One way to minimise HR costs is to attract just enough suitably talented candidates from which to make a selection. Attract too many, and we:

  • Increase the cost of shortlisting;
  • Risk creating a negative market image by rejecting too many and so have to spend more to attract the next pool;
  • Delay recruitment and possibly lose great candidates;
  • Increase costs due to poor on-job performance or recruits and reduced productivity of recruiting managers during the process.

There is even an argument that discouraging unsuitable candidates from applying is a positive strategy – it uses the concept of scarcity to attract the best and reduces the cost of short-listing.

We can also reduce HR costs through the selection process. We must make robust recruitment decisions with speed. These decisions must validly and reliably identify the candidates who truly meet the needs (short and longer-term). And, we must identify the candidates who are likely to accept an offer, should one be made. Failure to address both issues can lead to a serious waste of resources and loss of suitable candidates.

Ensure regulatory and statutory compliance

Selection is still one the most hazardous processes, opening organisations to negative publicity and, at worst, litigation. These risks are heightened during periods of surplus talent - those applying become more and more frustrated by rejections. It is also heightened by the ever-increasing awareness of the negative impacts of unconscious bias on diversity and inclusion.

Talent Acquisition processes must be examined for potential systemic bias and those applying them must be trained in how to identify and address any biases that they might introduce.

In simple terms, every time we trigger talent acquisition we should:

  • Step back and define precisely what we need for the short, medium and long-term;
  • Check whether re-organisation, work redesign, redeployment, and/or recruitment are needed – avoid unnecessary;
  • Attract only potentially excellent candidates - the smallest suitable pool, large enough to allow for likely variations in their actual suitability;
  • Apply the most efficient process for validly and reliably assessing candidates to enable a robust decision with speed.

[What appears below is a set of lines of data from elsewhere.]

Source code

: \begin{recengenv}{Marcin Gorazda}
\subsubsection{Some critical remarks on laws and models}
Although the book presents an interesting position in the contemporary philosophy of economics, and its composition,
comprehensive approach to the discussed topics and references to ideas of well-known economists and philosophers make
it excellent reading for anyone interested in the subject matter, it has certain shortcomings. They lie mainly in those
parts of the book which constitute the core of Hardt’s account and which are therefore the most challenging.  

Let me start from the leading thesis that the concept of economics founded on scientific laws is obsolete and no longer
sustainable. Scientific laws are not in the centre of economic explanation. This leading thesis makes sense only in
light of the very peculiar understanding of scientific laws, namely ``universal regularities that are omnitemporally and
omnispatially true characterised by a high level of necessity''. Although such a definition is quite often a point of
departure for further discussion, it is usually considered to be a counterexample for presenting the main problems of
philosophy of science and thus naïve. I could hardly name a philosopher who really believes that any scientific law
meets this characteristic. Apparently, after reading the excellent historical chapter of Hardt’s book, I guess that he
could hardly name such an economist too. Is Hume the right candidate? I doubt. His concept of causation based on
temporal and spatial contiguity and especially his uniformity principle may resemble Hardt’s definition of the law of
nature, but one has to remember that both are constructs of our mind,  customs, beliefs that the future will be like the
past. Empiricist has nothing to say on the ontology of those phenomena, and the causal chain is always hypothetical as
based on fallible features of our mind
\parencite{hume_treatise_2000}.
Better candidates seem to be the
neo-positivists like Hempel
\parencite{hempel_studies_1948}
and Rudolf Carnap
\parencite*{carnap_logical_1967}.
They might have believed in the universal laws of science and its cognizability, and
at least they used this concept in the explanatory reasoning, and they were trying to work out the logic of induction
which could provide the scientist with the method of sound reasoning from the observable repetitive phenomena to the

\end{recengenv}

The metaphor of a Talent Pipeline is used in most organisations. This is because, as can be seen above, we need a:

  • Well (talent source)
  • Primary pump (attract, select, recruit the right “raw materials” to ensure a sustainable and diverse pipeline)
  • Refinery (train and develop)
  • Secondary pump (reward, recognition, … to drive productivity)
  • Storage (entry level and individual contributor roles, retention strategies … to sustain supply)
  • Distribution systems (on-boarding, career management, deployment management … to respond to fluctuations and overall changes in demand)
  • Maintenance (management, exiting … to keep the system working and fluid). 

And, like oil pipelines, it doesn’t matter how good the processes are, the quality of the final product depends on the quality of the raw material fed into them – talent acquisition.

So, talent acquisition cannot be viewed as filling merely vacancies. In our volatile, uncertain, complex and ambiguous world, we must continually assess our talent pool; review our short, medium and long-term needs; identify the gaps and apply talent acquisition processes that address them all.